▸ Action item
Give back exactly the lines of the material below, starting with the line with "- [Solara](https://solara.dev/)" and going on through the line with "- [Data Analysis".

▸ Information given
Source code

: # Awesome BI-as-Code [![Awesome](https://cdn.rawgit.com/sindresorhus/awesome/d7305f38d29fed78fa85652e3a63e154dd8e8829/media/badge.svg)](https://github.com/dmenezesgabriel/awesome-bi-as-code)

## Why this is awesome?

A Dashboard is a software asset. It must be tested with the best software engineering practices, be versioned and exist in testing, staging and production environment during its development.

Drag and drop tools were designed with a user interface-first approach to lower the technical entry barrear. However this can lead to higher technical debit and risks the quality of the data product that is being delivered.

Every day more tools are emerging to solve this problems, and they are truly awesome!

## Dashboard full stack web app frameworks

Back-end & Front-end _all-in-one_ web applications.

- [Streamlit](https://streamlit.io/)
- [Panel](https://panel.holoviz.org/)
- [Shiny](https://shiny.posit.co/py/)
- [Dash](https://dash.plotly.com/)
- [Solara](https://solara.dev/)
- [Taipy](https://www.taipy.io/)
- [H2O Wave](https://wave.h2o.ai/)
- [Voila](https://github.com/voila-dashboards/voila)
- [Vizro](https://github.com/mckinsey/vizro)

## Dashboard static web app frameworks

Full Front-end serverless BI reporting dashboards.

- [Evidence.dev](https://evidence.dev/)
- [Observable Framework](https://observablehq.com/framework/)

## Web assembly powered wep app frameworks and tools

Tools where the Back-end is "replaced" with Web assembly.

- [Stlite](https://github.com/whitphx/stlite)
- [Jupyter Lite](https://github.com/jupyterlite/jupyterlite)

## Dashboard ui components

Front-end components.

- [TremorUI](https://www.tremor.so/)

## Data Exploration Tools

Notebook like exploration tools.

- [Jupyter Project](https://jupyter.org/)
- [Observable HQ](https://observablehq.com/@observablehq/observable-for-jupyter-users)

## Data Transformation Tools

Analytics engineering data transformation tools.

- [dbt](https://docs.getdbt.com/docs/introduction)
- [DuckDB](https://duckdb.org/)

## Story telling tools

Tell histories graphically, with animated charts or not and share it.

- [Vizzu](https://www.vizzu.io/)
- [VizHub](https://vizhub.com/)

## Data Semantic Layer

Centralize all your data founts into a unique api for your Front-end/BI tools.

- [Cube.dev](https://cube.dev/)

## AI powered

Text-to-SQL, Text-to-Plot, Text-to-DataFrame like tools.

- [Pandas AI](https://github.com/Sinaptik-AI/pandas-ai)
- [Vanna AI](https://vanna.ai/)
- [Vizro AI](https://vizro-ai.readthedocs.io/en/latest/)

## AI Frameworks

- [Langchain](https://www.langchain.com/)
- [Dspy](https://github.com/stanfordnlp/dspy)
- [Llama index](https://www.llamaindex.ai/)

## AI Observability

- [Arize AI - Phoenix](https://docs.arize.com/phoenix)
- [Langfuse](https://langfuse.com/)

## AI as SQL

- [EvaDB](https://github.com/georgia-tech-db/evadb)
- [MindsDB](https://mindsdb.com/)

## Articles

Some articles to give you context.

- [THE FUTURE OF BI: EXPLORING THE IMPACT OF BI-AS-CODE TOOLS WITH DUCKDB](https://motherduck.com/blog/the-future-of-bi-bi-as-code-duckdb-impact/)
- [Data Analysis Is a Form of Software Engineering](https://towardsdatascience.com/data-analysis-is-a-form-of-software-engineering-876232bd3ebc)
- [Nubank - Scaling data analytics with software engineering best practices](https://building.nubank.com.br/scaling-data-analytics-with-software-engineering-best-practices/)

▸ Task answer
- [Solara](https://solara.dev/)
- [Taipy](https://www.taipy.io/)
- [H2O Wave](https://wave.h2o.ai/)
- [Voila](https://github.com/voila-dashboards/voila)
- [Vizro](https://github.com/mckinsey/vizro)

## Dashboard static web app frameworks

Full Front-end serverless BI reporting dashboards.

- [Evidence.dev](https://evidence.dev/)
- [Observable Framework](https://observablehq.com/framework/)

## Web assembly powered wep app frameworks and tools

Tools where the Back-end is "replaced" with Web assembly.

- [Stlite](https://github.com/whitphx/stlite)
- [Jupyter Lite](https://github.com/jupyterlite/jupyterlite)

## Dashboard ui components

Front-end components.

- [TremorUI](https://www.tremor.so/)

## Data Exploration Tools

Notebook like exploration tools.

- [Jupyter Project](https://jupyter.org/)
- [Observable HQ](https://observablehq.com/@observablehq/observable-for-jupyter-users)

## Data Transformation Tools

Analytics engineering data transformation tools.

- [dbt](https://docs.getdbt.com/docs/introduction)
- [DuckDB](https://duckdb.org/)

## Story telling tools

Tell histories graphically, with animated charts or not and share it.

- [Vizzu](https://www.vizzu.io/)
- [VizHub](https://vizhub.com/)

## Data Semantic Layer

Centralize all your data founts into a unique api for your Front-end/BI tools.

- [Cube.dev](https://cube.dev/)

## AI powered

Text-to-SQL, Text-to-Plot, Text-to-DataFrame like tools.

- [Pandas AI](https://github.com/Sinaptik-AI/pandas-ai)
- [Vanna AI](https://vanna.ai/)
- [Vizro AI](https://vizro-ai.readthedocs.io/en/latest/)

## AI Frameworks

- [Langchain](https://www.langchain.com/)
- [Dspy](https://github.com/stanfordnlp/dspy)
- [Llama index](https://www.llamaindex.ai/)

## AI Observability

- [Arize AI - Phoenix](https://docs.arize.com/phoenix)
- [Langfuse](https://langfuse.com/)

## AI as SQL

- [EvaDB](https://github.com/georgia-tech-db/evadb)
- [MindsDB](https://mindsdb.com/)

## Articles

Some articles to give you context.

- [THE FUTURE OF BI: EXPLORING THE IMPACT OF BI-AS-CODE TOOLS WITH DUCKDB](https://motherduck.com/blog/the-future-of-bi-bi-as-code-duckdb-impact/)
- [Data Analysis Is a Form of Software Engineering](https://towardsdatascience.com/data-analysis-is-a-form-of-software-engineering-876232bd3ebc)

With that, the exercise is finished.